** Saved entries **
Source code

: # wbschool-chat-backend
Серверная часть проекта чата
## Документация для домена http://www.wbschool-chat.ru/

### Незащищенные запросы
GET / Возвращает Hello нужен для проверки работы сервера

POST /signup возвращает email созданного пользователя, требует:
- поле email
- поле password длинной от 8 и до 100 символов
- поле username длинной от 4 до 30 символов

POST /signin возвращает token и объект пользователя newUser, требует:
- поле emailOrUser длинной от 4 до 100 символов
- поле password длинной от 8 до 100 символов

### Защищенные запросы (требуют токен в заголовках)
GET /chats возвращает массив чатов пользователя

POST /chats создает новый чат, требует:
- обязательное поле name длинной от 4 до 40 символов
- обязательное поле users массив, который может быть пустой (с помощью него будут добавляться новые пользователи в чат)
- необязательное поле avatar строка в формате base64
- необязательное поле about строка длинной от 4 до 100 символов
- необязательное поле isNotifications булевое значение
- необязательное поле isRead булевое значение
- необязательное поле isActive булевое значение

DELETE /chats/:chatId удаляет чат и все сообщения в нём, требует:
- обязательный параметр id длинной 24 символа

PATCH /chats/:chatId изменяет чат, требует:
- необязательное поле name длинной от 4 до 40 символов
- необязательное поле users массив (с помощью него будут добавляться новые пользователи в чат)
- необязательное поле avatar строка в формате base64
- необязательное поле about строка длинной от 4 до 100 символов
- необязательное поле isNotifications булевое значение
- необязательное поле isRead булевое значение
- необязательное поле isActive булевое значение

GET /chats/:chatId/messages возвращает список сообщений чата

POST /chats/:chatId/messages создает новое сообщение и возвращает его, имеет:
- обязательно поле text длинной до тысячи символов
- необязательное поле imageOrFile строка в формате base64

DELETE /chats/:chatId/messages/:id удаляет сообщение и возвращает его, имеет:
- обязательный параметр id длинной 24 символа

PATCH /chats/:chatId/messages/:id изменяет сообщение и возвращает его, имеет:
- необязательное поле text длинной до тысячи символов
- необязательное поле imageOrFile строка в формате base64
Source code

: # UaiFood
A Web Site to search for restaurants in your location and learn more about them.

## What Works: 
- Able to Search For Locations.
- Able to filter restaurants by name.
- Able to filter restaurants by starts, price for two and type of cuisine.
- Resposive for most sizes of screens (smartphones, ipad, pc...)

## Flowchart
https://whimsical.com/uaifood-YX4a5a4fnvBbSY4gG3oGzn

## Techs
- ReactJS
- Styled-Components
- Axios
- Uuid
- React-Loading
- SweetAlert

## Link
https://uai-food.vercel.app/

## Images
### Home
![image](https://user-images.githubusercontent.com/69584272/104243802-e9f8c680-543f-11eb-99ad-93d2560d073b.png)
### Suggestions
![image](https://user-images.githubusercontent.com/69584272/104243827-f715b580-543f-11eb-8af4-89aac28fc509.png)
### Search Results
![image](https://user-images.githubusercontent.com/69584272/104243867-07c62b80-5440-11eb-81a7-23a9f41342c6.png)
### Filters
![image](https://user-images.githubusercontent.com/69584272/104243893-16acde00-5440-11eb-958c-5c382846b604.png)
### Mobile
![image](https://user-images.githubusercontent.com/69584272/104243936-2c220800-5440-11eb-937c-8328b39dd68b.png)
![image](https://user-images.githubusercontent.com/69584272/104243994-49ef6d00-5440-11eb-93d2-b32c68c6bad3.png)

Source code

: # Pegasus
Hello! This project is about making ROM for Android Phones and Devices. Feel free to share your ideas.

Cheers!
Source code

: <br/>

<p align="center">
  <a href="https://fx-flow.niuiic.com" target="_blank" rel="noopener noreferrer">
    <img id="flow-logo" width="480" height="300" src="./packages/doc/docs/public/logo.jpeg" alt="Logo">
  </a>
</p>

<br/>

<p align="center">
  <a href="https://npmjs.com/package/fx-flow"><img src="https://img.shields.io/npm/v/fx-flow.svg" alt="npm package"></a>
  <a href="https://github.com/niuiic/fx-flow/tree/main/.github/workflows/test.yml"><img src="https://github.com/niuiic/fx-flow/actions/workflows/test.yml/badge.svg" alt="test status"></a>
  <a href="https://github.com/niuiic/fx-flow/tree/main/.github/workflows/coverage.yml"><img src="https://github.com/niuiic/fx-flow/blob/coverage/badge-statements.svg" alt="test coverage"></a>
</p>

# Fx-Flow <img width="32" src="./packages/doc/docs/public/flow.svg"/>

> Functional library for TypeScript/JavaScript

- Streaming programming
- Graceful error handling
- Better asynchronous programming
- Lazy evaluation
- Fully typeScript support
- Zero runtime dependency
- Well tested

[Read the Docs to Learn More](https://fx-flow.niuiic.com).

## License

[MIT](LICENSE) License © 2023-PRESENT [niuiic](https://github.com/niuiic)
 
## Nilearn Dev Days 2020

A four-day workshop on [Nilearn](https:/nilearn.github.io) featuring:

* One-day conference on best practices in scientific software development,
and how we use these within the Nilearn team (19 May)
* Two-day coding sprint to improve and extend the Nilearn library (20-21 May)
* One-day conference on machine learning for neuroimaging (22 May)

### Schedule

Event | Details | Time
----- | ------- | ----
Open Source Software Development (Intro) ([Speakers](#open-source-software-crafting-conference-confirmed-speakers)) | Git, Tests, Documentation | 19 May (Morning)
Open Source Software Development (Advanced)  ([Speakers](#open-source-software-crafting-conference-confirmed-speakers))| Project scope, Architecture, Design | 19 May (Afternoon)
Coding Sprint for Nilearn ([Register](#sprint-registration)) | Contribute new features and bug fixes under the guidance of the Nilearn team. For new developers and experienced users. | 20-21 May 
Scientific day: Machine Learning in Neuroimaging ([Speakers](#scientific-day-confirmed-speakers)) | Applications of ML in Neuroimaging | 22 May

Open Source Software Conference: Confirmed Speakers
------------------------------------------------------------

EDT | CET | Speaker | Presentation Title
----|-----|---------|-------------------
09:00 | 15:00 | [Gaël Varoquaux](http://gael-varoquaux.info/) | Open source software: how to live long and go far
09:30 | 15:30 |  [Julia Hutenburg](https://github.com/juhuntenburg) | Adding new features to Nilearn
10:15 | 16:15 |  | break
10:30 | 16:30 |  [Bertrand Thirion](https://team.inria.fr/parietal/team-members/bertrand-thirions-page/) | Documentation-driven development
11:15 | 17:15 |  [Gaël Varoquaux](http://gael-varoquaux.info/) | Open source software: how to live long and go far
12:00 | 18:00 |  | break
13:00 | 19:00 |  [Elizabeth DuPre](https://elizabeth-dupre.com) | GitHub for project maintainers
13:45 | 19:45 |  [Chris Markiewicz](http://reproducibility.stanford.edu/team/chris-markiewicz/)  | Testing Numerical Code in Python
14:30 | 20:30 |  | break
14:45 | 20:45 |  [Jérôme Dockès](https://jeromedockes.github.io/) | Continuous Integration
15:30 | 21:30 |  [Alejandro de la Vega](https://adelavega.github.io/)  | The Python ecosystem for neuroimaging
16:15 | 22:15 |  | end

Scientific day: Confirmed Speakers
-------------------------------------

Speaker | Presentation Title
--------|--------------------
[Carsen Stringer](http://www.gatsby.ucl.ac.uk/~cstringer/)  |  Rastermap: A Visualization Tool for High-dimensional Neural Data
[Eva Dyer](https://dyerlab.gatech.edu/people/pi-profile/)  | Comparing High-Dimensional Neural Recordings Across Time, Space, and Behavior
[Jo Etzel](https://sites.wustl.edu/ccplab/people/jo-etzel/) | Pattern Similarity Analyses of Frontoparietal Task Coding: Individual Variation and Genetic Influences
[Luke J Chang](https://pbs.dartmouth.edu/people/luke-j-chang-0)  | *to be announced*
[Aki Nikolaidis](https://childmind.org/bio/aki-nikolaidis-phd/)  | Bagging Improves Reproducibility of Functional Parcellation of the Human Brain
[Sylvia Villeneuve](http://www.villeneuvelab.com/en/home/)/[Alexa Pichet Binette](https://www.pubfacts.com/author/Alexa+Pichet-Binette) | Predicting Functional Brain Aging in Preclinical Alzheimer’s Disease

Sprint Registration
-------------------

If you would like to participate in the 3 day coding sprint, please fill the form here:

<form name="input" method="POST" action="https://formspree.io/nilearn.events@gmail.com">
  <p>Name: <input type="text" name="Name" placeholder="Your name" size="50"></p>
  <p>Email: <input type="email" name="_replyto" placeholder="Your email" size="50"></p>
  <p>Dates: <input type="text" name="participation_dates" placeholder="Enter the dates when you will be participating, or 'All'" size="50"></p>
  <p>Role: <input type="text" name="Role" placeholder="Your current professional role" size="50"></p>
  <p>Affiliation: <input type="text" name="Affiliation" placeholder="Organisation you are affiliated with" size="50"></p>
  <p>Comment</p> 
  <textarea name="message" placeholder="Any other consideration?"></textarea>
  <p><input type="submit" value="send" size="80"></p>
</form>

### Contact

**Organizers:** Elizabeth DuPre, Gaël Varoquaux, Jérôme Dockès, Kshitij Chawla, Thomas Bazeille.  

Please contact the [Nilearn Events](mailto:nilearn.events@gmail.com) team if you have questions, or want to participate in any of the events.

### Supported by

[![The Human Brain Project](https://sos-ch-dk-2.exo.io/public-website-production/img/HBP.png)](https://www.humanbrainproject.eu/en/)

** TASK BRIEF **
From the records above, return each line that includes "live".

** EXERCISE RESPONSE **
09:00 | 15:00 | [Gaël Varoquaux](http://gael-varoquaux.info/) | Open source software: how to live long and go far
11:15 | 17:15 |  [Gaël Varoquaux](http://gael-varoquaux.info/) | Open source software: how to live long and go far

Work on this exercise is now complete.